Thank you for the question.
We just hosted John Graham, head of the CPP, in Calgary on Tuesday. What we've said the government needs to be mindful of is respecting that the Alberta government can make the decisions it wants to proceed with. We're concerned about certainty, about portability and about the fact that this represents generational change. We look at it from the perspective that, when you have a pension plan that has generated annualized returns of 9.6% over the last 10 years, we think there would be a lot of people who would like to be able to do that, given the last 10 years of significant volatility in the markets. We have a very solid pension plan that protects Canadians from coast to coast and gives people dignity in their retirements. We don't know what the portability would look like, and from a retirement standpoint, what that would be.
Alberta is also a province where we rely on people coming from away, from the Atlantic provinces mostly, to work in our energy sector. We're definitely hearing that this is concerning.

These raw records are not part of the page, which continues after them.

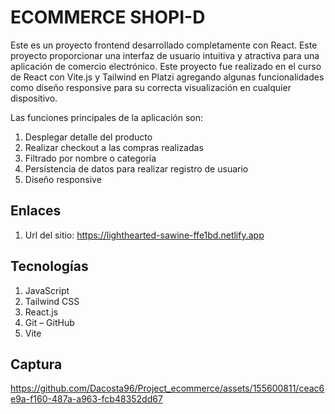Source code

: # ECOMMERCE SHOPI-D
   
Este es un proyecto frontend desarrollado completamente con React. Este proyecto proporcionar una interfaz de usuario intuitiva y atractiva para una aplicación de comercio electrónico. Este proyecto fue realizado en el curso de React con Vite.js y Tailwind en Platzi agregando algunas funcionalidades como diseño responsive para su correcta visualización en cualquier dispositivo.

Las funciones principales de la aplicación son:
1.	Desplegar detalle del producto
2.	Realizar checkout a las compras realizadas
3.	Filtrado por nombre o categoría
4.	Persistencia de datos para realizar registro de usuario
5.	Diseño responsive
   
## Enlaces

1.	Url del sitio: https://lighthearted-sawine-ffe1bd.netlify.app
   
## Tecnologías

1.	JavaScript
2.	Tailwind CSS
3.	React.js
4.	Git – GitHub
5.	Vite
   
## Captura


https://github.com/Dacosta96/Project_ecommerce/assets/155600811/ceac6e9a-f160-487a-a963-fcb48352dd67

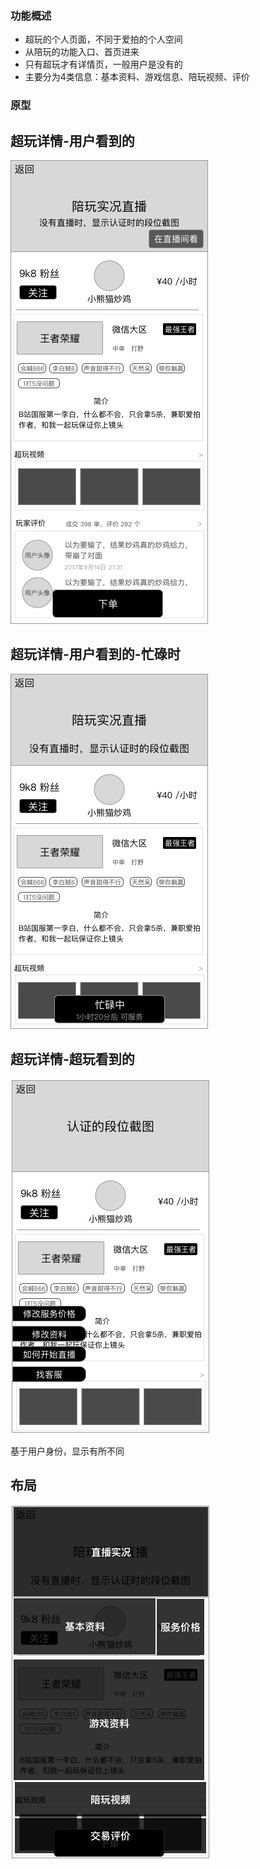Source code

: ### 功能概述
* 超玩的个人页面，不同于爱拍的个人空间
* 从陪玩的功能入口、首页进来
* 只有超玩才有详情页，一般用户是没有的
* 主要分为4类信息：基本资料、游戏信息、陪玩视频、评价

### 原型

超玩详情-用户看到的
---
![](img/xplayer-info/超玩详情-用户.jpg)

超玩详情-用户看到的-忙碌时
---
![](img/xplayer-info/超玩详情-用户-看到忙碌.jpg)

超玩详情-超玩看到的
---
![](img/xplayer-info/超玩详情-超玩.jpg)

基于用户身份，显示有所不同

布局
---
![](img/xplayer-info/超玩详情-用户-布局.jpg)

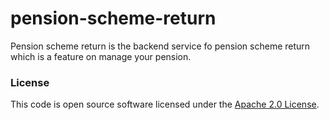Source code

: 
# pension-scheme-return

Pension scheme return is the backend service fo pension scheme return which is a feature on manage your pension. 

### License

This code is open source software licensed under the [Apache 2.0 License]("http://www.apache.org/licenses/LICENSE-2.0.html").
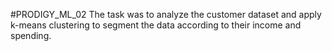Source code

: #PRODIGY_ML_02
The task was to analyze the customer dataset and apply k-means clustering to segment the data according to their income and spending.
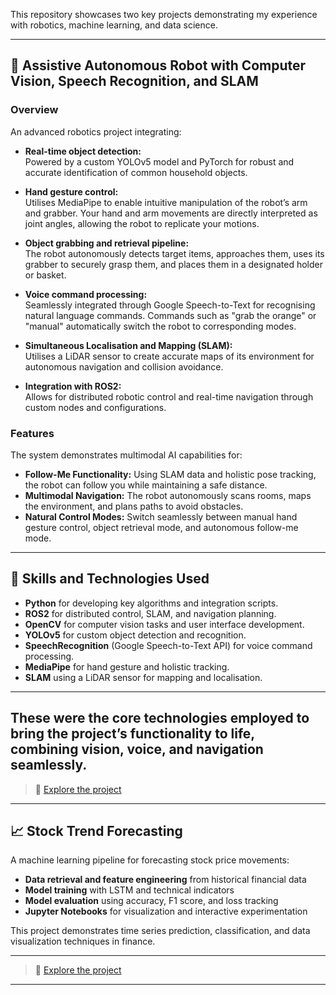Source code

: This repository showcases two key projects demonstrating my experience with robotics, machine learning, and data science.

---
## 🤖 Assistive Autonomous Robot with Computer Vision, Speech Recognition, and SLAM

### Overview
An advanced robotics project integrating:

- **Real-time object detection:**  
  Powered by a custom YOLOv5 model and PyTorch for robust and accurate identification of common household objects.
  
- **Hand gesture control:**  
  Utilises MediaPipe to enable intuitive manipulation of the robot’s arm and grabber. Your hand and arm movements are directly interpreted as joint angles, allowing the robot to replicate your motions.

- **Object grabbing and retrieval pipeline:**  
  The robot autonomously detects target items, approaches them, uses its grabber to securely grasp them, and places them in a designated holder or basket.

- **Voice command processing:**  
  Seamlessly integrated through Google Speech-to-Text for recognising natural language commands. Commands such as "grab the orange" or "manual" automatically switch the robot to corresponding modes.

- **Simultaneous Localisation and Mapping (SLAM):**  
  Utilises a LiDAR sensor to create accurate maps of its environment for autonomous navigation and collision avoidance.

- **Integration with ROS2:**  
  Allows for distributed robotic control and real-time navigation through custom nodes and configurations.

### Features
The system demonstrates multimodal AI capabilities for:
- **Follow-Me Functionality:** Using SLAM data and holistic pose tracking, the robot can follow you while maintaining a safe distance.
- **Multimodal Navigation:** The robot autonomously scans rooms, maps the environment, and plans paths to avoid obstacles.
- **Natural Control Modes:** Switch seamlessly between manual hand gesture control, object retrieval mode, and autonomous follow-me mode.

---
## 🔧 Skills and Technologies Used

- **Python** for developing key algorithms and integration scripts.
- **ROS2** for distributed control, SLAM, and navigation planning.
- **OpenCV** for computer vision tasks and user interface development.
- **YOLOv5** for custom object detection and recognition.
- **SpeechRecognition** (Google Speech-to-Text API) for voice command processing.
- **MediaPipe** for hand gesture and holistic tracking.
- **SLAM** using a LiDAR sensor for mapping and localisation.

---

These were the core technologies employed to bring the project’s functionality to life, combining vision, voice, and navigation seamlessly.
---

> 📂 [Explore the project](./Assistive-Autonomous-Robot-With-Computer-Vision-Speech-Recognition-and-SLAM)
---

## 📈 Stock Trend Forecasting

A machine learning pipeline for forecasting stock price movements:

- **Data retrieval and feature engineering** from historical financial data
- **Model training** with LSTM and technical indicators
- **Model evaluation** using accuracy, F1 score, and loss tracking
- **Jupyter Notebooks** for visualization and interactive experimentation

This project demonstrates time series prediction, classification, and data visualization techniques in finance.

---
> 📂 [Explore the project](./Stock-Trend_Forecasting)

---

Finally, it's an issue of certainty. We want to be a jurisdiction where we could attract capital, because we need to do that. As a country and as a province, we've relied on attracting capital for growth, and anything that causes uncertainty means that the risk premiums go up and that capital will go somewhere else. Capital goes to where it can get the best return with the least amount of resistance. Anything that causes any uncertainty, whether provincial or national, is not helpful from an investment standpoint going forward.
That's what our concerns are, and that's what we're hearing.